This repo is a very basic example of leveraging a Content Security Policy (CSP) within an Angular application implementing a Stencil component library. The Angular app is served using an Express server which will apply the CSP header to each request.
First off, be sure to run npm install
before following as below steps.
- Run
npm run start:server-error
- Open
localhost:3333/home
. Notice the console logs for "generated nonce" and "fetched nonce" differ. This leads to additional console errors related to CSP violations on script/style tags. As a result the text "Hello, World! I'm Stencil" color is white instead of red.
- Run
npm run start:server-valid
- Open
localhost:3333/home
. Notice the console log for "generated nonce" and "fetched nonce" are now the same. As a result, we see fewer console errors related to CSP violations (those that do appear are related to some generated Angular code). Now, the "Hello, World! I'm Stencil" text color is red as expected!
So, what is different between the two implementations that triggers the CSP violations?
The only thing different is the nonce value we're giving to our Angular application before bootstrap.
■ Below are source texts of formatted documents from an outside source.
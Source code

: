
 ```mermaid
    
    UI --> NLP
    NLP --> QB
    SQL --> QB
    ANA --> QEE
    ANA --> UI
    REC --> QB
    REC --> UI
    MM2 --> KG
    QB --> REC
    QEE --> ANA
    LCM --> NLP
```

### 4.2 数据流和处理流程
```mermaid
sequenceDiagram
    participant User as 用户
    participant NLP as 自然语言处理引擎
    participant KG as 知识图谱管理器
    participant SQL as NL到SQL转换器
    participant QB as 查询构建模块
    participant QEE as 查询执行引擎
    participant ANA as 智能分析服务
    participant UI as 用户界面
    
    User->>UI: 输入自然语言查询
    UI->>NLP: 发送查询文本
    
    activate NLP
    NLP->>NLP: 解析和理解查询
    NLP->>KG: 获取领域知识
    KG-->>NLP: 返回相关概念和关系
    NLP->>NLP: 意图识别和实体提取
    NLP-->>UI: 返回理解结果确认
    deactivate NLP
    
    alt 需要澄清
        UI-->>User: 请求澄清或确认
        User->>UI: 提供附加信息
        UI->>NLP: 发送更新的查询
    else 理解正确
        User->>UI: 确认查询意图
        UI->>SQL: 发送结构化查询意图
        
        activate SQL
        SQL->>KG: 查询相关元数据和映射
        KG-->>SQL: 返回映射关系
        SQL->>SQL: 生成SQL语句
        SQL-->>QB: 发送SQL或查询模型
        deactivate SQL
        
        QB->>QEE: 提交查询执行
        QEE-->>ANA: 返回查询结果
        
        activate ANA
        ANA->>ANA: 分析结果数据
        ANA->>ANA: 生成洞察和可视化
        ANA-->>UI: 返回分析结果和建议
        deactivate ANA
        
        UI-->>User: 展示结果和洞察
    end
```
In server-error.ts
we expose and endpoint (/nonce
)
that always returns a static string, rather than the actual nonce value our server generates. When our Angular application fetches this value
and provides it to the Stencil runtime, all the script/style tags Stencil generates won't have the correct nonce attribute value.
In server-valid.ts
, we expose the same endpoint, but this time is returns the cryptographically secure nonce the server generated.
The fetch of the nonce value happens in Angular's entry point file (src/main.ts
). The value is then passed to Stencil using the setNonce
helper method.
Be aware, this is an overly simplified example to showcase what happens during a CSP violation and how Stencil can correctly handle nonce CSP policies. As such, several steps were taken to make this demo simple to use and understand:
- The Angular distribution code is committed with this repo because manual modifications were made to the
index.html
file to avoid CSP violations in the generated entry code. If the Angular code is built again, these changes will be overwritten and nothing will appear in the browser when running the demos. - The Express servers in the demos generate a single nonce value at startup. This is not a recommended pattern for production code. A nonce should be unique per page view. Otherwise, it's benefits are negated and the nonce can be easily compromised to allow malicious code to execute in the browser.